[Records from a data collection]
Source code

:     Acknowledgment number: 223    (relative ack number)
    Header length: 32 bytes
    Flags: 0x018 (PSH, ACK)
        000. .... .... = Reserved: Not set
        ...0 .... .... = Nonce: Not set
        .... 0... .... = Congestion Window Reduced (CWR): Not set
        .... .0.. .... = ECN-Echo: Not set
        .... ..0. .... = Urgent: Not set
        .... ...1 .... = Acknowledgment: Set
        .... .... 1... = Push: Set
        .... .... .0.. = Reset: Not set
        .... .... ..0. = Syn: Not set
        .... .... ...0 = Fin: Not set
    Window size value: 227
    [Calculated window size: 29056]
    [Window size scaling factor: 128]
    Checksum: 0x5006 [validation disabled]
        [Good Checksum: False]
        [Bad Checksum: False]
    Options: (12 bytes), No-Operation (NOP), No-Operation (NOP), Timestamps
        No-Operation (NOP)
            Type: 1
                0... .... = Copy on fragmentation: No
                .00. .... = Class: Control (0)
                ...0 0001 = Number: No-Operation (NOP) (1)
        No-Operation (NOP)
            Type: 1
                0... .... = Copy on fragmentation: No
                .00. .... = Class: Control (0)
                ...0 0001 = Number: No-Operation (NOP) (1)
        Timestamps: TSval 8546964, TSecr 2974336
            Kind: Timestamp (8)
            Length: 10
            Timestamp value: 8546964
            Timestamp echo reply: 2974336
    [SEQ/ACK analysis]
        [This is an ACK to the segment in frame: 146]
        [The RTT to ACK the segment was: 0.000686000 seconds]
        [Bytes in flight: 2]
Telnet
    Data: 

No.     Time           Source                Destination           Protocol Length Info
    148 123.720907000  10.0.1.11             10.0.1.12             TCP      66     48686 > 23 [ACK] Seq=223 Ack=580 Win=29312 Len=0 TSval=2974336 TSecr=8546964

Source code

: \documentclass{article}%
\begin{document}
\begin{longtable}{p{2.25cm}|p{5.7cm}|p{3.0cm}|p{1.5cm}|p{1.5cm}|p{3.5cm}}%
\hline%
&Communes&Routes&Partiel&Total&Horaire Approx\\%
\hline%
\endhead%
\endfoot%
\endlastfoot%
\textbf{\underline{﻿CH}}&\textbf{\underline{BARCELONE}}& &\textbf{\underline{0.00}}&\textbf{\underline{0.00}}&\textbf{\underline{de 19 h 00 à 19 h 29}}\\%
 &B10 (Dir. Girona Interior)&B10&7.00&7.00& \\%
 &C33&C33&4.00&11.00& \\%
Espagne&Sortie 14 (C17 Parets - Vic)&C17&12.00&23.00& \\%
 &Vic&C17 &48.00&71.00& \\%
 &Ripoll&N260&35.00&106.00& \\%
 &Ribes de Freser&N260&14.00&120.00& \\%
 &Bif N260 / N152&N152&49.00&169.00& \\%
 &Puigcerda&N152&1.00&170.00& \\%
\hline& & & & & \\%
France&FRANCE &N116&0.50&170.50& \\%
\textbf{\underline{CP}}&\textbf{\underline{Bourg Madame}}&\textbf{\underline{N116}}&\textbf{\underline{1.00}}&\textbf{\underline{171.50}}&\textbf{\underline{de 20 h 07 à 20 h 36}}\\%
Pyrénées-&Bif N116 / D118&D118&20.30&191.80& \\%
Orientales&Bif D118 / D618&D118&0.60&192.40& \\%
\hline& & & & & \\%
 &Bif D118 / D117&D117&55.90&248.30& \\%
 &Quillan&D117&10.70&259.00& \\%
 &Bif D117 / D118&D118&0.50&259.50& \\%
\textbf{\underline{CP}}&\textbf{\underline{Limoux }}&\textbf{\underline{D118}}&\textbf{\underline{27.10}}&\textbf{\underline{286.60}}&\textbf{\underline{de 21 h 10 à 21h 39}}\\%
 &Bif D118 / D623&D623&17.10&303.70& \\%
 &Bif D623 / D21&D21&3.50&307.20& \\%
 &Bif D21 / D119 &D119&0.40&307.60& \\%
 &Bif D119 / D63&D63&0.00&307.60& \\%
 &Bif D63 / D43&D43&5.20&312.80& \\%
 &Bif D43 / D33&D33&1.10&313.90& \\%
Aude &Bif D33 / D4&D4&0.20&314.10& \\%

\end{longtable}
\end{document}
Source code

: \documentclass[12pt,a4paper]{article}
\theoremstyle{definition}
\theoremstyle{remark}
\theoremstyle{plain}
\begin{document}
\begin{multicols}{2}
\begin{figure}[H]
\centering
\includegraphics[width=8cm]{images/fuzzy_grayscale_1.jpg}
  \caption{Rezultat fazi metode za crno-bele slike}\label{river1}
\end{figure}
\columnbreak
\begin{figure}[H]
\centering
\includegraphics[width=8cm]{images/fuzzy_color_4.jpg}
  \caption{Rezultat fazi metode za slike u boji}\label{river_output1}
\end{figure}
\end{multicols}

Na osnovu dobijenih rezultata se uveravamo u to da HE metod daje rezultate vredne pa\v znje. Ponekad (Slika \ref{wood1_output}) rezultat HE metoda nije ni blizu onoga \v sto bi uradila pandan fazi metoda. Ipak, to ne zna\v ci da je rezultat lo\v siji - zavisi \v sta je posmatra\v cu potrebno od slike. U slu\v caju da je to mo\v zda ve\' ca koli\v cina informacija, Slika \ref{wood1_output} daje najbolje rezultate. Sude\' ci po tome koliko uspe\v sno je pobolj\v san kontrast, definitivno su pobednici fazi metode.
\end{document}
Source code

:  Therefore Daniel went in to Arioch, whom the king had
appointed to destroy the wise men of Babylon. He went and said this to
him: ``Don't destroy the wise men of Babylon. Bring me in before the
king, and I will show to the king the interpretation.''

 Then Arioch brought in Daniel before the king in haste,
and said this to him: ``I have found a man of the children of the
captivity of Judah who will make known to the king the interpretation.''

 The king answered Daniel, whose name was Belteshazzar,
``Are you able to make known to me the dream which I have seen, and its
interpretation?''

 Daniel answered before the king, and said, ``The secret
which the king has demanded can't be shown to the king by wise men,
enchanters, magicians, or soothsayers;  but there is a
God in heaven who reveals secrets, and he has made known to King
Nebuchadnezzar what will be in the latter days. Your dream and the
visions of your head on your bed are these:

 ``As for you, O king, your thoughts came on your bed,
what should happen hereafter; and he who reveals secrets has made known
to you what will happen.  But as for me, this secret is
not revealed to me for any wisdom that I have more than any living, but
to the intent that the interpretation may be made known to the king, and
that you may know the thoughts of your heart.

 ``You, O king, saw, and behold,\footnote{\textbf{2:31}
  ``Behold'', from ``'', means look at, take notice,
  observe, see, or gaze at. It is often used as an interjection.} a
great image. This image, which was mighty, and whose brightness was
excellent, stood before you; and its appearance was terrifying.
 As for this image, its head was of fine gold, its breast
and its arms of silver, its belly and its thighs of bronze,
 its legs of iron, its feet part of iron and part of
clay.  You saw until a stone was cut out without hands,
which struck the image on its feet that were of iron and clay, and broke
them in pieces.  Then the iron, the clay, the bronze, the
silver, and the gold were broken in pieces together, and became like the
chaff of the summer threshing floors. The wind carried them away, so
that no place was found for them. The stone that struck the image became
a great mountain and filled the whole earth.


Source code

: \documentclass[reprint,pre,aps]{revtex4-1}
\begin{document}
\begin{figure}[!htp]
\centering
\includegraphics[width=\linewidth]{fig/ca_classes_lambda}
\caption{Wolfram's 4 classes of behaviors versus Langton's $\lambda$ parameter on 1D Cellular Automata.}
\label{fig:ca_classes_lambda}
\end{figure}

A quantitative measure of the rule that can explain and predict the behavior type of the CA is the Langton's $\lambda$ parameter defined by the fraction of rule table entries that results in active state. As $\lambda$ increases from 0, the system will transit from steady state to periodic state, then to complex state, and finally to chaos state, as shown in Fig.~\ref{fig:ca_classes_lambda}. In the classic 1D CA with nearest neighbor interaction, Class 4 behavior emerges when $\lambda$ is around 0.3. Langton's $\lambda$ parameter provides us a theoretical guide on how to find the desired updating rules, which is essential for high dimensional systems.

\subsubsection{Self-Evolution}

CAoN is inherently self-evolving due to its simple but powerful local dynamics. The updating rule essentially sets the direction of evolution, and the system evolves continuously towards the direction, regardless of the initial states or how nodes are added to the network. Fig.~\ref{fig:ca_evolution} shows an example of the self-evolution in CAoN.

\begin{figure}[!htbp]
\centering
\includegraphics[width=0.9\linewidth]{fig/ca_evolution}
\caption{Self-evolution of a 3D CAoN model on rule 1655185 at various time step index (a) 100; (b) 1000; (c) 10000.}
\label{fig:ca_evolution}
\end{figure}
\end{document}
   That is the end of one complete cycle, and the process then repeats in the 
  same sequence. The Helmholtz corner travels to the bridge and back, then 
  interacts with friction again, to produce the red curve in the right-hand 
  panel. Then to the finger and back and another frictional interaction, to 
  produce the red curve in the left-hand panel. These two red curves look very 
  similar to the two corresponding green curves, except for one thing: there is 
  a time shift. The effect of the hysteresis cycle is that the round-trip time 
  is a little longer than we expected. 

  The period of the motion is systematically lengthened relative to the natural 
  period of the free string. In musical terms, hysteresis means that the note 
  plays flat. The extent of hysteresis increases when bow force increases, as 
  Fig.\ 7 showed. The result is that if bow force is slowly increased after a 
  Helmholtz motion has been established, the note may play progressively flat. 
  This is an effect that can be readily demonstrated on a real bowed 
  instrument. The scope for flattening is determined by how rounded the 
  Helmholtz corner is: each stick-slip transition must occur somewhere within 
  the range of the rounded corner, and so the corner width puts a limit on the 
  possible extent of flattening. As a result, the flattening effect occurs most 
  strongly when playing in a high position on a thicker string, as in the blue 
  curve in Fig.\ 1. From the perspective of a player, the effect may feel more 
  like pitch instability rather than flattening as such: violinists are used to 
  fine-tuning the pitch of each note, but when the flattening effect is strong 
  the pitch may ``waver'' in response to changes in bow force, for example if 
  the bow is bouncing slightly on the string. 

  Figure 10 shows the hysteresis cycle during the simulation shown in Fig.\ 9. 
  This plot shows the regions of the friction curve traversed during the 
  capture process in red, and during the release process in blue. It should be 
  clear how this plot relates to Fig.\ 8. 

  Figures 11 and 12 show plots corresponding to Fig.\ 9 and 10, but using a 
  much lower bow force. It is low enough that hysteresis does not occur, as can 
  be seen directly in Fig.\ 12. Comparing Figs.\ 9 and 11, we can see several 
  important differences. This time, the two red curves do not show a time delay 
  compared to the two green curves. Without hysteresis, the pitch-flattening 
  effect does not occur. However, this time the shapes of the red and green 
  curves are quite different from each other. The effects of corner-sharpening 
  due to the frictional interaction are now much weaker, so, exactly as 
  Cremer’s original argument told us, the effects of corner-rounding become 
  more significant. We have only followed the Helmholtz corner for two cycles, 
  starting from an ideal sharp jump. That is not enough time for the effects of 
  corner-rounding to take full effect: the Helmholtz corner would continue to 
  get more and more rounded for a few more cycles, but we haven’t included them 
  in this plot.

▶ _Exercise objective_: In the entries above, find the line with "CAoN is inherently" and the line with "Fig.\ 7 showed.", then restate word for word both of them and every line between, with nothing more.

▶ _Written solution_:
CAoN is inherently self-evolving due to its simple but powerful local dynamics. The updating rule essentially sets the direction of evolution, and the system evolves continuously towards the direction, regardless of the initial states or how nodes are added to the network. Fig.~\ref{fig:ca_evolution} shows an example of the self-evolution in CAoN.

\begin{figure}[!htbp]
\centering
\includegraphics[width=0.9\linewidth]{fig/ca_evolution}
\caption{Self-evolution of a 3D CAoN model on rule 1655185 at various time step index (a) 100; (b) 1000; (c) 10000.}
\label{fig:ca_evolution}
\end{figure}
\end{document}
   That is the end of one complete cycle, and the process then repeats in the 
  same sequence. The Helmholtz corner travels to the bridge and back, then 
  interacts with friction again, to produce the red curve in the right-hand 
  panel. Then to the finger and back and another frictional interaction, to 
  produce the red curve in the left-hand panel. These two red curves look very 
  similar to the two corresponding green curves, except for one thing: there is 
  a time shift. The effect of the hysteresis cycle is that the round-trip time 
  is a little longer than we expected. 

  The period of the motion is systematically lengthened relative to the natural 
  period of the free string. In musical terms, hysteresis means that the note 
  plays flat. The extent of hysteresis increases when bow force increases, as 
  Fig.\ 7 showed. The result is that if bow force is slowly increased after a 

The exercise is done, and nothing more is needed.